**What the exercise asks**:
Which lines run from the one containing "Hi, I’m @TRIDASHER" to the end of the records? Write them out exactly, both ends included, and nothing else.

Saved data entries:
__________________________________________________

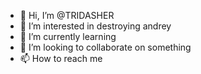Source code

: - 👋 Hi, I’m @TRIDASHER
- 👀 I’m interested in destroying andrey
- 🌱 I’m currently learning
- 💞️ I’m looking to collaborate on something
- 📫 How to reach me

__________________________________________________

**Response to this task**:
: - 👋 Hi, I’m @TRIDASHER
- 👀 I’m interested in destroying andrey
- 🌱 I’m currently learning
- 💞️ I’m looking to collaborate on something
- 📫 How to reach me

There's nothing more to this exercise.